Exercise goal - From the first line of the data below through the line bearing "- function demo():number", reproduce each line exactly; do not include pictures.

Data to process -
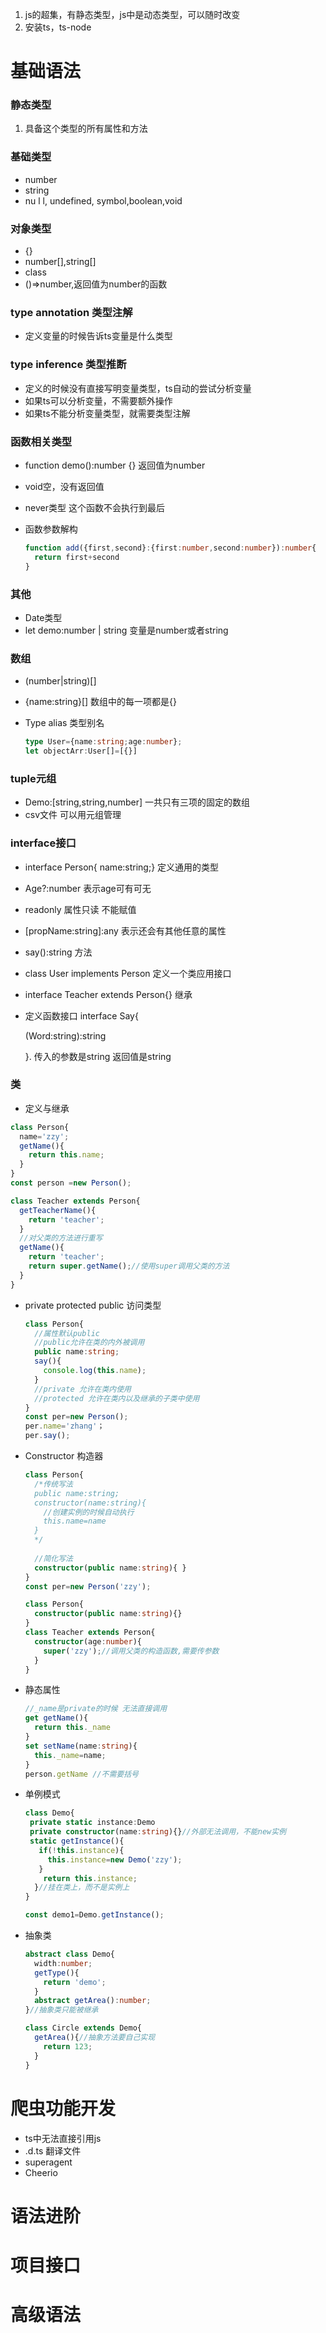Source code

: 1. js的超集，有静态类型，js中是动态类型，可以随时改变
2. 安装ts，ts-node



# 基础语法

### 静态类型

1. 具备这个类型的所有属性和方法

### 基础类型

- number
- string
- nu l l, undefined, symbol,boolean,void

### 对象类型

- {}
- number[],string[]
- class
- ()=>number,返回值为number的函数

### type annotation 类型注解

- 定义变量的时候告诉ts变量是什么类型

### type inference 类型推断

- 定义的时候没有直接写明变量类型，ts自动的尝试分析变量
- 如果ts可以分析变量，不需要额外操作
- 如果ts不能分析变量类型，就需要类型注解

### 函数相关类型

- function demo():number {} 返回值为number

- void空，没有返回值

- never类型  这个函数不会执行到最后

- 函数参数解构

  ```typescript
  function add({first,second}:{first:number,second:number}):number{
    return first+second
  }
  ```

### 其他

- Date类型
- let demo:number | string 变量是number或者string

### 数组

- (number|string)[]

- {name:string}[] 数组中的每一项都是{}

- Type alias 类型别名

  ```typescript
  type User={name:string;age:number};
  let objectArr:User[]=[{}]
  ```

### tuple元组

- Demo:[string,string,number] 一共只有三项的固定的数组
- csv文件 可以用元组管理

### interface接口

- interface Person{ name:string;} 定义通用的类型

- Age?:number 表示age可有可无

- readonly 属性只读 不能赋值

- \[propName:string]:any  表示还会有其他任意的属性

- say():string 方法

- class User implements Person 定义一个类应用接口

- interface Teacher extends Person{} 继承

- 定义函数接口  interface Say{

  (Word:string):string

  }.   传入的参数是string 返回值是string

### 类

- 定义与继承

```typescript
class Person{
  name='zzy';
  getName(){
    return this.name;
  }
}
const person =new Person();

class Teacher extends Person{
  getTeacherName(){
    return 'teacher';
  }
  //对父类的方法进行重写
  getName(){
    return 'teacher';
    return super.getName();//使用super调用父类的方法
  }
}
```

- private protected public 访问类型

  ```typescript
  class Person{
    //属性默认public
    //public允许在类的内外被调用
    public name:string;
    say(){
      console.log(this.name);
    }
    //private 允许在类内使用
    //protected 允许在类内以及继承的子类中使用
  }
  const per=new Person();
  per.name='zhang'；
  per.say();
  ```

- Constructor 构造器

  ```typescript
  class Person{
    /*传统写法
    public name:string;
    constructor(name:string){
      //创建实例的时候自动执行
      this.name=name
    }
    */
    
    //简化写法
    constructor(public name:string){ }
  }
  const per=new Person('zzy');
  
  ```

  ```typescript
  class Person{
    constructor(public name:string){}
  }
  class Teacher extends Person{
    constructor(age:number){
      super('zzy');//调用父类的构造函数,需要传参数
    }
  }
  ```

- 静态属性

  ```typescript
  //_name是private的时候 无法直接调用
  get getName(){
    return this._name
  }
  set setName(name:string){
    this._name=name;
  }
  person.getName //不需要括号
  ```

- 单例模式

  ```typescript
  class Demo{
   private static instance:Demo
   private constructor(name:string){}//外部无法调用，不能new实例
   static getInstance(){
     if(!this.instance){
       this.instance=new Demo('zzy');
     }
      return this.instance;
    }//挂在类上，而不是实例上
  }
  
  const demo1=Demo.getInstance();
  ```

- 抽象类

  ```typescript
  abstract class Demo{
    width:number;
    getType(){
      return 'demo';
    }
    abstract getArea():number;
  }//抽象类只能被继承
  
  class Circle extends Demo{
    getArea(){//抽象方法要自己实现
      return 123;
    }
  }
  ```

  

# 爬虫功能开发

- ts中无法直接引用js
- .d.ts 翻译文件
- superagent
- Cheerio

# 语法进阶



# 项目接口



# 高级语法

Your solution -
Source code

: 1. js的超集，有静态类型，js中是动态类型，可以随时改变
2. 安装ts，ts-node



# 基础语法

### 静态类型

1. 具备这个类型的所有属性和方法

### 基础类型

- number
- string
- nu l l, undefined, symbol,boolean,void

### 对象类型

- {}
- number[],string[]
- class
- ()=>number,返回值为number的函数

### type annotation 类型注解

- 定义变量的时候告诉ts变量是什么类型

### type inference 类型推断

- 定义的时候没有直接写明变量类型，ts自动的尝试分析变量
- 如果ts可以分析变量，不需要额外操作
- 如果ts不能分析变量类型，就需要类型注解

### 函数相关类型

- function demo():number {} 返回值为number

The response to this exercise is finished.